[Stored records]
========================================================================

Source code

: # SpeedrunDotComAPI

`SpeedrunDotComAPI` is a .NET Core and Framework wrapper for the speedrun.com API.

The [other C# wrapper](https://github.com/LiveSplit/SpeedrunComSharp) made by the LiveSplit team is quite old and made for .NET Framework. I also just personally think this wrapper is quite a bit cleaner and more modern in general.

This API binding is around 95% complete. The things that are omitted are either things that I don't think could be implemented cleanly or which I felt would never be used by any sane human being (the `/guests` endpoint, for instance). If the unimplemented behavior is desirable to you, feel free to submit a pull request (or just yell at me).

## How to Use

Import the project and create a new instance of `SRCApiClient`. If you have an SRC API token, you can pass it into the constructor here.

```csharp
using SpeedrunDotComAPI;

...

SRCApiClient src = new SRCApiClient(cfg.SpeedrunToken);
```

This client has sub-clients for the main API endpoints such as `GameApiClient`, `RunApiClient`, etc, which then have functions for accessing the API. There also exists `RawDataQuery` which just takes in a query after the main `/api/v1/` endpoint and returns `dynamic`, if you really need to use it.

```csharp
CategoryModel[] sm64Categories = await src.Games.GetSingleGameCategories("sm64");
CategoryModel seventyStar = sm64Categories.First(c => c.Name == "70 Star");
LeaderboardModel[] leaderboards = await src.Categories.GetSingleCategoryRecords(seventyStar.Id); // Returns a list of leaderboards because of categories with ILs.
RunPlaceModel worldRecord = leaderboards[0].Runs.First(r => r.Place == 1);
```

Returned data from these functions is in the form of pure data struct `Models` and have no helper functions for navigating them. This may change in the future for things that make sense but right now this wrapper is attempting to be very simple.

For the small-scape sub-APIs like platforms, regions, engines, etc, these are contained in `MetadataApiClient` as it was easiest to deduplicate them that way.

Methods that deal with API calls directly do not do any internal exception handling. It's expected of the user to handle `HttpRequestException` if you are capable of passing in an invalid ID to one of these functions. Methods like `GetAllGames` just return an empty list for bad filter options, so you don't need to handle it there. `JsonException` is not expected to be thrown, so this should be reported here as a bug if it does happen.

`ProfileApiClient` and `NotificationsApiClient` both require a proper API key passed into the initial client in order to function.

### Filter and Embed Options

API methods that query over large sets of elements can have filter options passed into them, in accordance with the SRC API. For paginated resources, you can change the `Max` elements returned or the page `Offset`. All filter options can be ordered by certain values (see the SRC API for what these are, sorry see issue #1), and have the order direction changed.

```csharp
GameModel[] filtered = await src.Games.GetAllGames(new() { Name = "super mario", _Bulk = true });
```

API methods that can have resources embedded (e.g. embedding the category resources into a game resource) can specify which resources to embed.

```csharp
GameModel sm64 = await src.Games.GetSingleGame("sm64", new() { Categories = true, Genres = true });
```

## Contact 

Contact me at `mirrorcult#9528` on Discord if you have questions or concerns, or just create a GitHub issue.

========================================================================

What this task involves: Scan the data above; copy every line where "SRCApiClient" appears.

Response for this exercise:
Import the project and create a new instance of `SRCApiClient`. If you have an SRC API token, you can pass it into the constructor here.
SRCApiClient src = new SRCApiClient(cfg.SpeedrunToken);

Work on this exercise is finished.